#### Exercise instructions:
Exactly as written, print each record in the listing.

#### Supplied records:
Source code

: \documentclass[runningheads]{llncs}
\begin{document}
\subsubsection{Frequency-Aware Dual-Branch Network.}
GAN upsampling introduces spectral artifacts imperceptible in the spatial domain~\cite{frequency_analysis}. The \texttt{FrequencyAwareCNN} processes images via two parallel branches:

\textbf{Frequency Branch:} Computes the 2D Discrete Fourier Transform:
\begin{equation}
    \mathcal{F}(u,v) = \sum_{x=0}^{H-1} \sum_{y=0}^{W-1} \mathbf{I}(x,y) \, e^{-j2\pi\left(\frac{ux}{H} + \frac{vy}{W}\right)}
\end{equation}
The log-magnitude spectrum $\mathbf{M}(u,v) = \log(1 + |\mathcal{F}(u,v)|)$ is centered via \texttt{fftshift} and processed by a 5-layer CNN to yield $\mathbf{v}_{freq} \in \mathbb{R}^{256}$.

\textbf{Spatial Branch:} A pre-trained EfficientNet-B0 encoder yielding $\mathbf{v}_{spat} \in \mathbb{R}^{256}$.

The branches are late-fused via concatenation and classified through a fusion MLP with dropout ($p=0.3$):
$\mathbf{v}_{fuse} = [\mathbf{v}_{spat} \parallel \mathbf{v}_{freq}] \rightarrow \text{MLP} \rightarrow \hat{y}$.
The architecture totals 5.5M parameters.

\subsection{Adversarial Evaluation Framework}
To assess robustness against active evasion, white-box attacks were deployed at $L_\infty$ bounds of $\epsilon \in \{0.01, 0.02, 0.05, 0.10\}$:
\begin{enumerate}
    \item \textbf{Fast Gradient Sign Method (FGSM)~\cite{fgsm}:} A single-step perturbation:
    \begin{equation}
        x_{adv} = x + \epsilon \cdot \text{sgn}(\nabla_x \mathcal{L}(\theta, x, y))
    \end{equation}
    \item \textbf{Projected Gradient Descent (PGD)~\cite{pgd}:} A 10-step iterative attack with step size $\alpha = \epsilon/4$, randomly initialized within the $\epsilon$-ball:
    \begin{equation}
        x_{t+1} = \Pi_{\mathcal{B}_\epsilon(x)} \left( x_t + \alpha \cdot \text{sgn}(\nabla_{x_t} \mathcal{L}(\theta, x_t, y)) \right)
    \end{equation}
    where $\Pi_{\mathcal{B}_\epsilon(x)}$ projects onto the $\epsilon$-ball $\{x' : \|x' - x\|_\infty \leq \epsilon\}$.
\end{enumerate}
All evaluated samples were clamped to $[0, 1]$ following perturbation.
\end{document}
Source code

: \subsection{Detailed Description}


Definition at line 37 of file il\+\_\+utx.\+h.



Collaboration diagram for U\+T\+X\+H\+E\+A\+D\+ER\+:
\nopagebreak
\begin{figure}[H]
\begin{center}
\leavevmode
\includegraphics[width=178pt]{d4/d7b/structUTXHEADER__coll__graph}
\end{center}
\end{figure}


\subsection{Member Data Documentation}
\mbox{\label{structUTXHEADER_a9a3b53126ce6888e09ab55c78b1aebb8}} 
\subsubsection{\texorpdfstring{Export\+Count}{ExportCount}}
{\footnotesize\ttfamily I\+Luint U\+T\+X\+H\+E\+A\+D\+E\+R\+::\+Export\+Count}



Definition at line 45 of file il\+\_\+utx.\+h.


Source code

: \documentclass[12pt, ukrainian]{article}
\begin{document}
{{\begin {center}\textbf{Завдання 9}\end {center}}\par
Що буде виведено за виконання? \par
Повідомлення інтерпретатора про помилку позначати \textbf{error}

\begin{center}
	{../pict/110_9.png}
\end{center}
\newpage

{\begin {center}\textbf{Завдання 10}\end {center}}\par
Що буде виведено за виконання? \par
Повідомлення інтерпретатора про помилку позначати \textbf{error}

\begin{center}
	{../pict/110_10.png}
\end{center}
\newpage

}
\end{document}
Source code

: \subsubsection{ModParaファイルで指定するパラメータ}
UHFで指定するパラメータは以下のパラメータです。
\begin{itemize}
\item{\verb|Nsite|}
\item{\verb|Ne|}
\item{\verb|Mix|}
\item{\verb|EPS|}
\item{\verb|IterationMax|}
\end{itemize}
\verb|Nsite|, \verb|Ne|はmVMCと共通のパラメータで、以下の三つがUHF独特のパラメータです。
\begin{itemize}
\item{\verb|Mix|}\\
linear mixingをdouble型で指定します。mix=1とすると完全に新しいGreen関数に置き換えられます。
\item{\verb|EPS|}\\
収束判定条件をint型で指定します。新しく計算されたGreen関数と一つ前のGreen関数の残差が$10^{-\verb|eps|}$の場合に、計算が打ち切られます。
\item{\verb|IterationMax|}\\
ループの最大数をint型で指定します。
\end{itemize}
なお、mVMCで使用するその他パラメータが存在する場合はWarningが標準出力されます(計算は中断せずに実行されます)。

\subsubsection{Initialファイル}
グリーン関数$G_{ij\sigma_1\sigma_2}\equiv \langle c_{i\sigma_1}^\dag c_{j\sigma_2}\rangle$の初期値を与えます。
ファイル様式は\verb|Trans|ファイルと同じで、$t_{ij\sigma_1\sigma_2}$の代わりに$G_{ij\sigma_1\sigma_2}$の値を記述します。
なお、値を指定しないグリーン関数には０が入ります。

#### Result of this task:
Source code

: \documentclass[runningheads]{llncs}
\begin{document}
\subsubsection{Frequency-Aware Dual-Branch Network.}
GAN upsampling introduces spectral artifacts imperceptible in the spatial domain~\cite{frequency_analysis}. The \texttt{FrequencyAwareCNN} processes images via two parallel branches:

\textbf{Frequency Branch:} Computes the 2D Discrete Fourier Transform:
\begin{equation}
    \mathcal{F}(u,v) = \sum_{x=0}^{H-1} \sum_{y=0}^{W-1} \mathbf{I}(x,y) \, e^{-j2\pi\left(\frac{ux}{H} + \frac{vy}{W}\right)}
\end{equation}
The log-magnitude spectrum $\mathbf{M}(u,v) = \log(1 + |\mathcal{F}(u,v)|)$ is centered via \texttt{fftshift} and processed by a 5-layer CNN to yield $\mathbf{v}_{freq} \in \mathbb{R}^{256}$.

\textbf{Spatial Branch:} A pre-trained EfficientNet-B0 encoder yielding $\mathbf{v}_{spat} \in \mathbb{R}^{256}$.

The branches are late-fused via concatenation and classified through a fusion MLP with dropout ($p=0.3$):
$\mathbf{v}_{fuse} = [\mathbf{v}_{spat} \parallel \mathbf{v}_{freq}] \rightarrow \text{MLP} \rightarrow \hat{y}$.
The architecture totals 5.5M parameters.

\subsection{Adversarial Evaluation Framework}
To assess robustness against active evasion, white-box attacks were deployed at $L_\infty$ bounds of $\epsilon \in \{0.01, 0.02, 0.05, 0.10\}$:
\begin{enumerate}
    \item \textbf{Fast Gradient Sign Method (FGSM)~\cite{fgsm}:} A single-step perturbation:
    \begin{equation}
        x_{adv} = x + \epsilon \cdot \text{sgn}(\nabla_x \mathcal{L}(\theta, x, y))
    \end{equation}
    \item \textbf{Projected Gradient Descent (PGD)~\cite{pgd}:} A 10-step iterative attack with step size $\alpha = \epsilon/4$, randomly initialized within the $\epsilon$-ball:
    \begin{equation}
        x_{t+1} = \Pi_{\mathcal{B}_\epsilon(x)} \left( x_t + \alpha \cdot \text{sgn}(\nabla_{x_t} \mathcal{L}(\theta, x_t, y)) \right)
    \end{equation}
    where $\Pi_{\mathcal{B}_\epsilon(x)}$ projects onto the $\epsilon$-ball $\{x' : \|x' - x\|_\infty \leq \epsilon\}$.
\end{enumerate}
All evaluated samples were clamped to $[0, 1]$ following perturbation.
\end{document}
Source code

: \subsection{Detailed Description}


Definition at line 37 of file il\+\_\+utx.\+h.



Collaboration diagram for U\+T\+X\+H\+E\+A\+D\+ER\+:
\nopagebreak
\begin{figure}[H]
\begin{center}
\leavevmode
\includegraphics[width=178pt]{d4/d7b/structUTXHEADER__coll__graph}
\end{center}
\end{figure}


\subsection{Member Data Documentation}
\mbox{\label{structUTXHEADER_a9a3b53126ce6888e09ab55c78b1aebb8}} 
\subsubsection{\texorpdfstring{Export\+Count}{ExportCount}}
{\footnotesize\ttfamily I\+Luint U\+T\+X\+H\+E\+A\+D\+E\+R\+::\+Export\+Count}



Definition at line 45 of file il\+\_\+utx.\+h.


Source code

: \documentclass[12pt, ukrainian]{article}
\begin{document}
{{\begin {center}\textbf{Завдання 9}\end {center}}\par
Що буде виведено за виконання? \par
Повідомлення інтерпретатора про помилку позначати \textbf{error}

\begin{center}
	{../pict/110_9.png}
\end{center}
\newpage

{\begin {center}\textbf{Завдання 10}\end {center}}\par
Що буде виведено за виконання? \par
Повідомлення інтерпретатора про помилку позначати \textbf{error}

\begin{center}
	{../pict/110_10.png}
\end{center}
\newpage

}
\end{document}
Source code

: \subsubsection{ModParaファイルで指定するパラメータ}
UHFで指定するパラメータは以下のパラメータです。
\begin{itemize}
\item{\verb|Nsite|}
\item{\verb|Ne|}
\item{\verb|Mix|}
\item{\verb|EPS|}
\item{\verb|IterationMax|}
\end{itemize}
\verb|Nsite|, \verb|Ne|はmVMCと共通のパラメータで、以下の三つがUHF独特のパラメータです。
\begin{itemize}
\item{\verb|Mix|}\\
linear mixingをdouble型で指定します。mix=1とすると完全に新しいGreen関数に置き換えられます。
\item{\verb|EPS|}\\
収束判定条件をint型で指定します。新しく計算されたGreen関数と一つ前のGreen関数の残差が$10^{-\verb|eps|}$の場合に、計算が打ち切られます。
\item{\verb|IterationMax|}\\
ループの最大数をint型で指定します。
\end{itemize}
なお、mVMCで使用するその他パラメータが存在する場合はWarningが標準出力されます(計算は中断せずに実行されます)。

\subsubsection{Initialファイル}
グリーン関数$G_{ij\sigma_1\sigma_2}\equiv \langle c_{i\sigma_1}^\dag c_{j\sigma_2}\rangle$の初期値を与えます。
ファイル様式は\verb|Trans|ファイルと同じで、$t_{ij\sigma_1\sigma_2}$の代わりに$G_{ij\sigma_1\sigma_2}$の値を記述します。
なお、値を指定しないグリーン関数には０が入ります。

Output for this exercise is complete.